Eleven months ago, Fury won the heavyweight title by unanimous decision against Wladimir Klitschko in a massive upset, one of the biggest in history. But it has been all downhill since for England's Fury, who pulled out of a July rematch, claiming a sprained ankle, before the rescheduled Oct. 29 date was canceled two weeks ago.

Asked whether he scrapped the July date because of his problems, as opposed to an ankle injury, Fury said he had.

"To be honest, yes," he said. "I've not been in the gym for months. I've been AWOL. I've been out drinking, anything to get me mind off what's been going on to me."

ESPN reported that on Sept. 22, the day before Fury withdrew from the October fight, he submitted to a random urine test conducted by the Voluntary Anti-Doping Association, which the fighters contracted with to handle testing. The test was ultimately positive for cocaine.

Now Fury risks being stripped of his two world title belts for the positive test, as well as inactivity that seems certain to go beyond one year. But Fury (25-0, 18 KOs), 28, clearly has bigger issues in his life right now than whether he keeps the belts.

"I'm going through a lot of personal demons, trying to shake them off," Fury told Rolling Stone. "This has got nothing to do with my fighting. What I'm going through right now is my personal life. ... They say I've got a version of bipolar. I'm a manic depressive.
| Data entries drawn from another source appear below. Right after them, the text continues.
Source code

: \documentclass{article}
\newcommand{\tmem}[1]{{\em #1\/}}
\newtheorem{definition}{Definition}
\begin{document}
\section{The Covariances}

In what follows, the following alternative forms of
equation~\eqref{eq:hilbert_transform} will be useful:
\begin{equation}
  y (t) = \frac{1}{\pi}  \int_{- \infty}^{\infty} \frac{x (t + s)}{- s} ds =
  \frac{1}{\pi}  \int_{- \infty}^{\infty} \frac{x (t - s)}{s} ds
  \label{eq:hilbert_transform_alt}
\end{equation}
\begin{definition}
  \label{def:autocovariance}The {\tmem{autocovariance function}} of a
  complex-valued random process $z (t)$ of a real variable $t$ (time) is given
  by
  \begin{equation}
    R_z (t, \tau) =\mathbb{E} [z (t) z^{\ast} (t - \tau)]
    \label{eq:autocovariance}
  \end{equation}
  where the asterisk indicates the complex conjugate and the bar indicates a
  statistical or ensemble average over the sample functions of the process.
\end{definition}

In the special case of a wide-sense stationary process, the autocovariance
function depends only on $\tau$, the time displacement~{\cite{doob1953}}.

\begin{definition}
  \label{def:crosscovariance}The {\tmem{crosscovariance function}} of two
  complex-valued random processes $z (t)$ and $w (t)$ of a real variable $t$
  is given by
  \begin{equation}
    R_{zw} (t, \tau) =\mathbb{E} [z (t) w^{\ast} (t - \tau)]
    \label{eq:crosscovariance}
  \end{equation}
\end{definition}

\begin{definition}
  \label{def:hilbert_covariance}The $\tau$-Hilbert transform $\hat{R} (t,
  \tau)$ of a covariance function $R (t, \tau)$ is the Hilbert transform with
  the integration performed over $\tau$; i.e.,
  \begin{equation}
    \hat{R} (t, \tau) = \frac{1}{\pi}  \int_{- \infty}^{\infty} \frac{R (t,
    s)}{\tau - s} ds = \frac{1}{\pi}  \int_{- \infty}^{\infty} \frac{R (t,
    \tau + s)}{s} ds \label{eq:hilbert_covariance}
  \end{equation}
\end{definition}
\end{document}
I just hope someone kills me before I kill myself."

Fury said he was training in Holland this past May but was overwhelmed by depression and stopped.

"From that day forward, I've never done any training," Fury said. "I've been out drinking, Monday to Friday to Sunday, and taking cocaine. I can't deal with it, and the only thing that helps me is when I get drunk out of me mind."
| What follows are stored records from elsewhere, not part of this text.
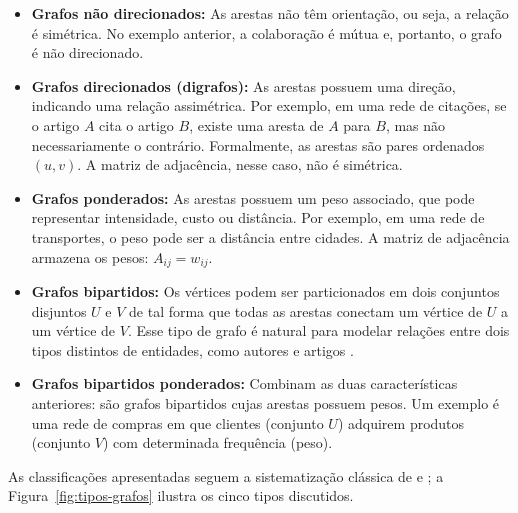 \begin{itemize}
    \item \textbf{Grafos não direcionados:} As arestas não têm
        orientação, ou seja, a relação é simétrica. No exemplo
        anterior, a colaboração é mútua e, portanto, o grafo é não
        direcionado.

    \item \textbf{Grafos direcionados (digrafos):} As arestas possuem
        uma direção, indicando uma relação assimétrica. Por exemplo,
        em uma rede de citações, se o artigo $A$ cita o artigo $B$,
        existe uma aresta de $A$ para $B$, mas não necessariamente o
        contrário. Formalmente, as arestas são pares ordenados
        $(u, v)$. A matriz de adjacência, nesse caso, não é simétrica.

    \item \textbf{Grafos ponderados:} As arestas possuem um peso
        associado, que pode representar intensidade, custo ou
        distância. Por exemplo, em uma rede de transportes, o peso
        pode ser a distância entre cidades. A matriz de adjacência
        armazena os pesos: $A_{ij} = w_{ij}$.

    \item \textbf{Grafos bipartidos:} Os vértices podem ser
        particionados em dois conjuntos disjuntos $U$ e $V$ de tal
        forma que todas as arestas conectam um vértice de $U$ a um
        vértice de $V$. Esse tipo de grafo é natural para modelar
        relações entre dois tipos distintos de entidades, como
        autores e artigos \parencite{newman2010}.

    \item \textbf{Grafos bipartidos ponderados:} Combinam as duas
        características anteriores: são grafos bipartidos cujas
        arestas possuem pesos. Um exemplo é uma rede de compras em
        que clientes (conjunto $U$) adquirem produtos (conjunto $V$)
        com determinada frequência (peso).
\end{itemize}

As classificações apresentadas seguem a sistematização clássica de
\citet{szwarcfiter2018} e \citet{newman2010}; a
Figura~\ref{fig:tipos-grafos} ilustra os cinco tipos discutidos.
When Fury attended the Deontay Wilder-Artur Szpilka heavyweight title bout in January at Barclays Center in Brooklyn, New York, he was seen by many, including media members, at an after party in the arena. Fury was drinking heavily.
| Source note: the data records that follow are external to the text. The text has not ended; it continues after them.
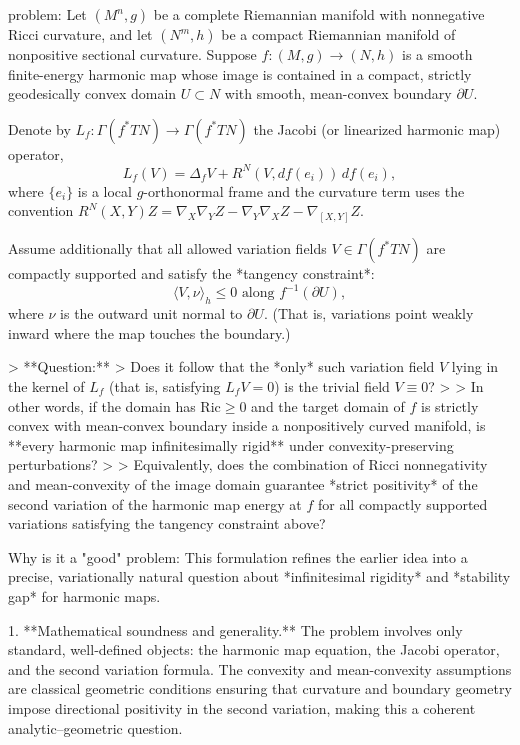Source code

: problem:  
Let \((M^n,g)\) be a complete Riemannian manifold with nonnegative Ricci curvature, and let \((N^m,h)\) be a compact Riemannian manifold of nonpositive sectional curvature.  
Suppose \(f:(M,g)\to (N,h)\) is a smooth finite-energy harmonic map whose image is contained in a compact, strictly geodesically convex domain \(U\subset N\) with smooth, mean-convex boundary \( \partial U\).  

Denote by \(L_f:\Gamma(f^*TN)\to\Gamma(f^*TN)\) the Jacobi (or linearized harmonic map) operator,  
\[
L_f(V) = \Delta_f V + R^N(V,df(e_i))\,df(e_i),
\]
where \(\{e_i\}\) is a local \(g\)-orthonormal frame and the curvature term uses the convention \(R^N(X,Y)Z = \nabla_X\nabla_Y Z - \nabla_Y\nabla_X Z - \nabla_{[X,Y]}Z.\)

Assume additionally that all allowed variation fields \(V\in \Gamma(f^*TN)\) are compactly supported and satisfy the *tangency constraint*:
\[
\langle V, \nu\rangle_h \le 0 \text{ along } f^{-1}(\partial U),
\]
where \(\nu\) is the outward unit normal to \(\partial U.\)  (That is, variations point weakly inward where the map touches the boundary.)

> **Question:**  
> Does it follow that the *only* such variation field \(V\) lying in the kernel of \(L_f\) (that is, satisfying \(L_f V = 0\)) is the trivial field \(V\equiv 0\)?  
>  
> In other words, if the domain has \(\mathrm{Ric}\ge 0\) and the target domain of \(f\) is strictly convex with mean-convex boundary inside a nonpositively curved manifold, is **every harmonic map infinitesimally rigid** under convexity-preserving perturbations?  
>  
> Equivalently, does the combination of Ricci nonnegativity and mean-convexity of the image domain guarantee *strict positivity* of the second variation of the harmonic map energy at \(f\) for all compactly supported variations satisfying the tangency constraint above?

Why is it a "good" problem:  
This formulation refines the earlier idea into a precise, variationally natural question about *infinitesimal rigidity* and *stability gap* for harmonic maps.  

1. **Mathematical soundness and generality.**  
   The problem involves only standard, well‑defined objects: the harmonic map equation, the Jacobi operator, and the second variation formula.  The convexity and mean-convexity assumptions are classical geometric conditions ensuring that curvature and boundary geometry impose directional positivity in the second variation, making this a coherent analytic–geometric question.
"I'm in a very bad place at the moment," Fury said. "I don't know whether I'm coming or going. I don't know what's going to happen to me. I don't know if I'm going to see the year out to be honest. I am seeing help, but they can't do nothing for me. What I've got is incurable. I don't want to live. All the money in the world, fame and glory, means nothing if you're not happy. And I ain't happy. I'm very far from it."

In the interview, Fury, who also faces a November hearing for a failed drug test for the steroid nandrolone in a fight before he faced Klitschko, blamed many of his problems on a "witch hunt" since he won the title. He said it's because of his heritage.

"Because of my background, because of who I am and what I do -- there's hatred for Travelers and gypsies around the world," said Fury, an Irish Traveler, which is a group of about 40,000 nomadic, religious people who live throughout Ireland and the United Kingdom and fight among themselves for sport. They have been persecuted for centuries.

Fury said he thought there was some sort of conspiracy to get him out of boxing.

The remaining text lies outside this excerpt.